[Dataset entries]
● ● ● ●
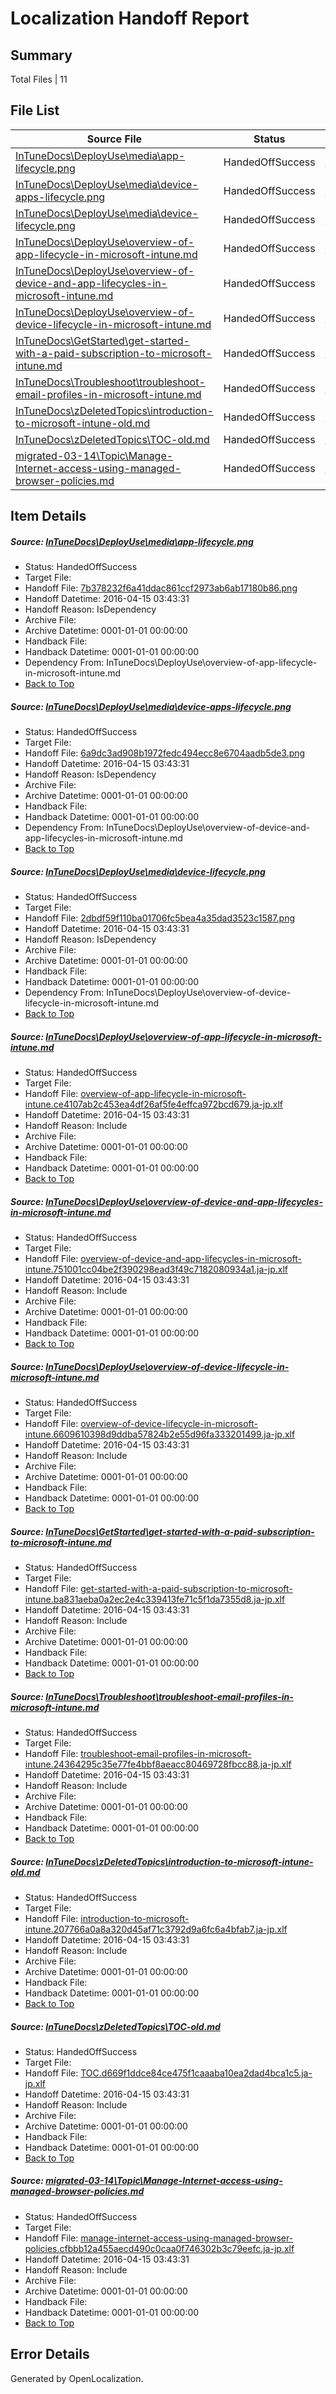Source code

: # <a name='report-top'></a> Localization Handoff Report

## Summary
 Total Files | 11

## File List
 Source File | Status | Details 
 ----------- | ------ | ------- 
 [InTuneDocs\DeployUse\media\app-lifecycle.png](https://github.com/Microsoft/IntuneDocs-pr/blob/958c2aa3af778bc73d888d730519d66a6e3aec21/InTuneDocs/DeployUse/media/app-lifecycle.png) | HandedOffSuccess | [Details](#7b378232f6a41ddac861ccf2973ab6ab17180b86100)
 [InTuneDocs\DeployUse\media\device-apps-lifecycle.png](https://github.com/Microsoft/IntuneDocs-pr/blob/958c2aa3af778bc73d888d730519d66a6e3aec21/InTuneDocs/DeployUse/media/device-apps-lifecycle.png) | HandedOffSuccess | [Details](#6a9dc3ad908b1972fedc494ecc8e6704aadb5de3163)
 [InTuneDocs\DeployUse\media\device-lifecycle.png](https://github.com/Microsoft/IntuneDocs-pr/blob/958c2aa3af778bc73d888d730519d66a6e3aec21/InTuneDocs/DeployUse/media/device-lifecycle.png) | HandedOffSuccess | [Details](#2dbdf59f110ba01706fc5bea4a35dad3523c1587164)
 [InTuneDocs\DeployUse\overview-of-app-lifecycle-in-microsoft-intune.md](https://github.com/Microsoft/IntuneDocs-pr/blob/958c2aa3af778bc73d888d730519d66a6e3aec21/InTuneDocs/DeployUse/overview-of-app-lifecycle-in-microsoft-intune.md) | HandedOffSuccess | [Details](#dc83ab7ea87f587c7fad12b64485974aebc09ec9244)
 [InTuneDocs\DeployUse\overview-of-device-and-app-lifecycles-in-microsoft-intune.md](https://github.com/Microsoft/IntuneDocs-pr/blob/958c2aa3af778bc73d888d730519d66a6e3aec21/InTuneDocs/DeployUse/overview-of-device-and-app-lifecycles-in-microsoft-intune.md) | HandedOffSuccess | [Details](#f2d96547b3bdfb0d72691f737238455776720ced245)
 [InTuneDocs\DeployUse\overview-of-device-lifecycle-in-microsoft-intune.md](https://github.com/Microsoft/IntuneDocs-pr/blob/958c2aa3af778bc73d888d730519d66a6e3aec21/InTuneDocs/DeployUse/overview-of-device-lifecycle-in-microsoft-intune.md) | HandedOffSuccess | [Details](#e494bc2671ebed7b05e8a6e7d83786e1278e6fa1246)
 [InTuneDocs\GetStarted\get-started-with-a-paid-subscription-to-microsoft-intune.md](https://github.com/Microsoft/IntuneDocs-pr/blob/1e1f6caa1d53021d5e6544e016d1a363798ad92e/InTuneDocs/GetStarted/get-started-with-a-paid-subscription-to-microsoft-intune.md) | HandedOffSuccess | [Details](#b5d633a102598e244a52f1fee8932a2c37eb25a0513)
 [InTuneDocs\Troubleshoot\troubleshoot-email-profiles-in-microsoft-intune.md](https://github.com/Microsoft/IntuneDocs-pr/blob/fa77a78c576696ee18e64681fffc4c0bf5e26b29/InTuneDocs/Troubleshoot/troubleshoot-email-profiles-in-microsoft-intune.md) | HandedOffSuccess | [Details](#2065cca69c9f81e361744a243daaa3cc26a702751167)
 [InTuneDocs\zDeletedTopics\introduction-to-microsoft-intune-old.md](https://github.com/Microsoft/IntuneDocs-pr/blob/958c2aa3af778bc73d888d730519d66a6e3aec21/InTuneDocs/zDeletedTopics/introduction-to-microsoft-intune-old.md) | HandedOffSuccess | [Details](#3b9c00857551480257905fe0215aeb25b30506f21427)
 [InTuneDocs\zDeletedTopics\TOC-old.md](https://github.com/Microsoft/IntuneDocs-pr/blob/958c2aa3af778bc73d888d730519d66a6e3aec21/InTuneDocs/zDeletedTopics/TOC-old.md) | HandedOffSuccess | [Details](#eb1b700cbd4694c83e957de96d65bfc369cd2f1b1560)
 [migrated-03-14\Topic\Manage-Internet-access-using-managed-browser-policies.md](https://github.com/Microsoft/IntuneDocs-pr/blob/958c2aa3af778bc73d888d730519d66a6e3aec21/migrated-03-14/Topic/Manage-Internet-access-using-managed-browser-policies.md) | HandedOffSuccess | [Details](#23cba0278d75843f988320a398c0443f4bb2c9722141)

## Item Details
##### <a name='7b378232f6a41ddac861ccf2973ab6ab17180b86100'></a> Source: [InTuneDocs\DeployUse\media\app-lifecycle.png](https://github.com/Microsoft/IntuneDocs-pr/blob/958c2aa3af778bc73d888d730519d66a6e3aec21/InTuneDocs/DeployUse/media/app-lifecycle.png)
* Status: HandedOffSuccess
* Target File: 
* Handoff File: [7b378232f6a41ddac861ccf2973ab6ab17180b86.png](https://github.com/Microsoft/EM.handoff/blob/97d418dda58ef5083284ddd68c6d7f8175a8861c/ol-handoff/Microsoft/IntuneDocs-pr.ja-jp/master/7b378232f6a41ddac861ccf2973ab6ab17180b86.png)
* Handoff Datetime: 2016-04-15 03:43:31
* Handoff Reason: IsDependency
* Archive File: 
* Archive Datetime: 0001-01-01 00:00:00
* Handback File: 
* Handback Datetime: 0001-01-01 00:00:00
* Dependency From: InTuneDocs\DeployUse\overview-of-app-lifecycle-in-microsoft-intune.md
* [Back to Top](#report-top)

##### <a name='6a9dc3ad908b1972fedc494ecc8e6704aadb5de3163'></a> Source: [InTuneDocs\DeployUse\media\device-apps-lifecycle.png](https://github.com/Microsoft/IntuneDocs-pr/blob/958c2aa3af778bc73d888d730519d66a6e3aec21/InTuneDocs/DeployUse/media/device-apps-lifecycle.png)
* Status: HandedOffSuccess
* Target File: 
* Handoff File: [6a9dc3ad908b1972fedc494ecc8e6704aadb5de3.png](https://github.com/Microsoft/EM.handoff/blob/97d418dda58ef5083284ddd68c6d7f8175a8861c/ol-handoff/Microsoft/IntuneDocs-pr.ja-jp/master/6a9dc3ad908b1972fedc494ecc8e6704aadb5de3.png)
* Handoff Datetime: 2016-04-15 03:43:31
* Handoff Reason: IsDependency
* Archive File: 
* Archive Datetime: 0001-01-01 00:00:00
* Handback File: 
* Handback Datetime: 0001-01-01 00:00:00
* Dependency From: InTuneDocs\DeployUse\overview-of-device-and-app-lifecycles-in-microsoft-intune.md
* [Back to Top](#report-top)

##### <a name='2dbdf59f110ba01706fc5bea4a35dad3523c1587164'></a> Source: [InTuneDocs\DeployUse\media\device-lifecycle.png](https://github.com/Microsoft/IntuneDocs-pr/blob/958c2aa3af778bc73d888d730519d66a6e3aec21/InTuneDocs/DeployUse/media/device-lifecycle.png)
* Status: HandedOffSuccess
* Target File: 
* Handoff File: [2dbdf59f110ba01706fc5bea4a35dad3523c1587.png](https://github.com/Microsoft/EM.handoff/blob/97d418dda58ef5083284ddd68c6d7f8175a8861c/ol-handoff/Microsoft/IntuneDocs-pr.ja-jp/master/2dbdf59f110ba01706fc5bea4a35dad3523c1587.png)
* Handoff Datetime: 2016-04-15 03:43:31
* Handoff Reason: IsDependency
* Archive File: 
* Archive Datetime: 0001-01-01 00:00:00
* Handback File: 
* Handback Datetime: 0001-01-01 00:00:00
* Dependency From: InTuneDocs\DeployUse\overview-of-device-lifecycle-in-microsoft-intune.md
* [Back to Top](#report-top)

##### <a name='dc83ab7ea87f587c7fad12b64485974aebc09ec9244'></a> Source: [InTuneDocs\DeployUse\overview-of-app-lifecycle-in-microsoft-intune.md](https://github.com/Microsoft/IntuneDocs-pr/blob/958c2aa3af778bc73d888d730519d66a6e3aec21/InTuneDocs/DeployUse/overview-of-app-lifecycle-in-microsoft-intune.md)
* Status: HandedOffSuccess
* Target File: 
* Handoff File: [overview-of-app-lifecycle-in-microsoft-intune.ce4107ab2c453ea4df26af5fe4effca972bcd679.ja-jp.xlf](https://github.com/Microsoft/EM.handoff/blob/97d418dda58ef5083284ddd68c6d7f8175a8861c/ol-handoff/Microsoft/IntuneDocs-pr.ja-jp/master/overview-of-app-lifecycle-in-microsoft-intune.ce4107ab2c453ea4df26af5fe4effca972bcd679.ja-jp.xlf)
* Handoff Datetime: 2016-04-15 03:43:31
* Handoff Reason: Include
* Archive File: 
* Archive Datetime: 0001-01-01 00:00:00
* Handback File: 
* Handback Datetime: 0001-01-01 00:00:00
* [Back to Top](#report-top)

##### <a name='f2d96547b3bdfb0d72691f737238455776720ced245'></a> Source: [InTuneDocs\DeployUse\overview-of-device-and-app-lifecycles-in-microsoft-intune.md](https://github.com/Microsoft/IntuneDocs-pr/blob/958c2aa3af778bc73d888d730519d66a6e3aec21/InTuneDocs/DeployUse/overview-of-device-and-app-lifecycles-in-microsoft-intune.md)
* Status: HandedOffSuccess
* Target File: 
* Handoff File: [overview-of-device-and-app-lifecycles-in-microsoft-intune.751001cc04be2f390298ead3f49c7182080934a1.ja-jp.xlf](https://github.com/Microsoft/EM.handoff/blob/97d418dda58ef5083284ddd68c6d7f8175a8861c/ol-handoff/Microsoft/IntuneDocs-pr.ja-jp/master/overview-of-device-and-app-lifecycles-in-microsoft-intune.751001cc04be2f390298ead3f49c7182080934a1.ja-jp.xlf)
* Handoff Datetime: 2016-04-15 03:43:31
* Handoff Reason: Include
* Archive File: 
* Archive Datetime: 0001-01-01 00:00:00
* Handback File: 
* Handback Datetime: 0001-01-01 00:00:00
* [Back to Top](#report-top)

##### <a name='e494bc2671ebed7b05e8a6e7d83786e1278e6fa1246'></a> Source: [InTuneDocs\DeployUse\overview-of-device-lifecycle-in-microsoft-intune.md](https://github.com/Microsoft/IntuneDocs-pr/blob/958c2aa3af778bc73d888d730519d66a6e3aec21/InTuneDocs/DeployUse/overview-of-device-lifecycle-in-microsoft-intune.md)
* Status: HandedOffSuccess
* Target File: 
* Handoff File: [overview-of-device-lifecycle-in-microsoft-intune.6609610398d9ddba57824b2e55d96fa333201499.ja-jp.xlf](https://github.com/Microsoft/EM.handoff/blob/97d418dda58ef5083284ddd68c6d7f8175a8861c/ol-handoff/Microsoft/IntuneDocs-pr.ja-jp/master/overview-of-device-lifecycle-in-microsoft-intune.6609610398d9ddba57824b2e55d96fa333201499.ja-jp.xlf)
* Handoff Datetime: 2016-04-15 03:43:31
* Handoff Reason: Include
* Archive File: 
* Archive Datetime: 0001-01-01 00:00:00
* Handback File: 
* Handback Datetime: 0001-01-01 00:00:00
* [Back to Top](#report-top)

##### <a name='b5d633a102598e244a52f1fee8932a2c37eb25a0513'></a> Source: [InTuneDocs\GetStarted\get-started-with-a-paid-subscription-to-microsoft-intune.md](https://github.com/Microsoft/IntuneDocs-pr/blob/1e1f6caa1d53021d5e6544e016d1a363798ad92e/InTuneDocs/GetStarted/get-started-with-a-paid-subscription-to-microsoft-intune.md)
* Status: HandedOffSuccess
* Target File: 
* Handoff File: [get-started-with-a-paid-subscription-to-microsoft-intune.ba831aeba0a2ec2e4c339413fe71c5f1da7355d8.ja-jp.xlf](https://github.com/Microsoft/EM.handoff/blob/97d418dda58ef5083284ddd68c6d7f8175a8861c/ol-handoff/Microsoft/IntuneDocs-pr.ja-jp/master/get-started-with-a-paid-subscription-to-microsoft-intune.ba831aeba0a2ec2e4c339413fe71c5f1da7355d8.ja-jp.xlf)
* Handoff Datetime: 2016-04-15 03:43:31
* Handoff Reason: Include
* Archive File: 
* Archive Datetime: 0001-01-01 00:00:00
* Handback File: 
* Handback Datetime: 0001-01-01 00:00:00
* [Back to Top](#report-top)

##### <a name='2065cca69c9f81e361744a243daaa3cc26a702751167'></a> Source: [InTuneDocs\Troubleshoot\troubleshoot-email-profiles-in-microsoft-intune.md](https://github.com/Microsoft/IntuneDocs-pr/blob/fa77a78c576696ee18e64681fffc4c0bf5e26b29/InTuneDocs/Troubleshoot/troubleshoot-email-profiles-in-microsoft-intune.md)
* Status: HandedOffSuccess
* Target File: 
* Handoff File: [troubleshoot-email-profiles-in-microsoft-intune.24364295c35e77fe4bbf8aeacc80469728fbcc88.ja-jp.xlf](https://github.com/Microsoft/EM.handoff/blob/97d418dda58ef5083284ddd68c6d7f8175a8861c/ol-handoff/Microsoft/IntuneDocs-pr.ja-jp/master/troubleshoot-email-profiles-in-microsoft-intune.24364295c35e77fe4bbf8aeacc80469728fbcc88.ja-jp.xlf)
* Handoff Datetime: 2016-04-15 03:43:31
* Handoff Reason: Include
* Archive File: 
* Archive Datetime: 0001-01-01 00:00:00
* Handback File: 
* Handback Datetime: 0001-01-01 00:00:00
* [Back to Top](#report-top)

##### <a name='3b9c00857551480257905fe0215aeb25b30506f21427'></a> Source: [InTuneDocs\zDeletedTopics\introduction-to-microsoft-intune-old.md](https://github.com/Microsoft/IntuneDocs-pr/blob/958c2aa3af778bc73d888d730519d66a6e3aec21/InTuneDocs/zDeletedTopics/introduction-to-microsoft-intune-old.md)
* Status: HandedOffSuccess
* Target File: 
* Handoff File: [introduction-to-microsoft-intune.207766a0a8a320d45af71c3792d9a6fc6a4bfab7.ja-jp.xlf](https://github.com/Microsoft/EM.handoff/blob/97d418dda58ef5083284ddd68c6d7f8175a8861c/ol-handoff/Microsoft/IntuneDocs-pr.ja-jp/master/introduction-to-microsoft-intune.207766a0a8a320d45af71c3792d9a6fc6a4bfab7.ja-jp.xlf)
* Handoff Datetime: 2016-04-15 03:43:31
* Handoff Reason: Include
* Archive File: 
* Archive Datetime: 0001-01-01 00:00:00
* Handback File: 
* Handback Datetime: 0001-01-01 00:00:00
* [Back to Top](#report-top)

##### <a name='eb1b700cbd4694c83e957de96d65bfc369cd2f1b1560'></a> Source: [InTuneDocs\zDeletedTopics\TOC-old.md](https://github.com/Microsoft/IntuneDocs-pr/blob/958c2aa3af778bc73d888d730519d66a6e3aec21/InTuneDocs/zDeletedTopics/TOC-old.md)
* Status: HandedOffSuccess
* Target File: 
* Handoff File: [TOC.d669f1ddce84ce475f1caaaba10ea2dad4bca1c5.ja-jp.xlf](https://github.com/Microsoft/EM.handoff/blob/97d418dda58ef5083284ddd68c6d7f8175a8861c/ol-handoff/Microsoft/IntuneDocs-pr.ja-jp/master/TOC.d669f1ddce84ce475f1caaaba10ea2dad4bca1c5.ja-jp.xlf)
* Handoff Datetime: 2016-04-15 03:43:31
* Handoff Reason: Include
* Archive File: 
* Archive Datetime: 0001-01-01 00:00:00
* Handback File: 
* Handback Datetime: 0001-01-01 00:00:00
* [Back to Top](#report-top)

##### <a name='23cba0278d75843f988320a398c0443f4bb2c9722141'></a> Source: [migrated-03-14\Topic\Manage-Internet-access-using-managed-browser-policies.md](https://github.com/Microsoft/IntuneDocs-pr/blob/958c2aa3af778bc73d888d730519d66a6e3aec21/migrated-03-14/Topic/Manage-Internet-access-using-managed-browser-policies.md)
* Status: HandedOffSuccess
* Target File: 
* Handoff File: [manage-internet-access-using-managed-browser-policies.cfbbb12a455aecd490c0caa0f746302b3c79eefc.ja-jp.xlf](https://github.com/Microsoft/EM.handoff/blob/97d418dda58ef5083284ddd68c6d7f8175a8861c/ol-handoff/Microsoft/IntuneDocs-pr.ja-jp/master/manage-internet-access-using-managed-browser-policies.cfbbb12a455aecd490c0caa0f746302b3c79eefc.ja-jp.xlf)
* Handoff Datetime: 2016-04-15 03:43:31
* Handoff Reason: Include
* Archive File: 
* Archive Datetime: 0001-01-01 00:00:00
* Handback File: 
* Handback Datetime: 0001-01-01 00:00:00
* [Back to Top](#report-top)


## Error Details

Generated by OpenLocalization.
● ● ● ●
## REQUIRED ACTION
Show every line in the entries where the string "From" occurs.

## EXERCISE SOLUTION
* Dependency From: InTuneDocs\DeployUse\overview-of-app-lifecycle-in-microsoft-intune.md
* Dependency From: InTuneDocs\DeployUse\overview-of-device-and-app-lifecycles-in-microsoft-intune.md
* Dependency From: InTuneDocs\DeployUse\overview-of-device-lifecycle-in-microsoft-intune.md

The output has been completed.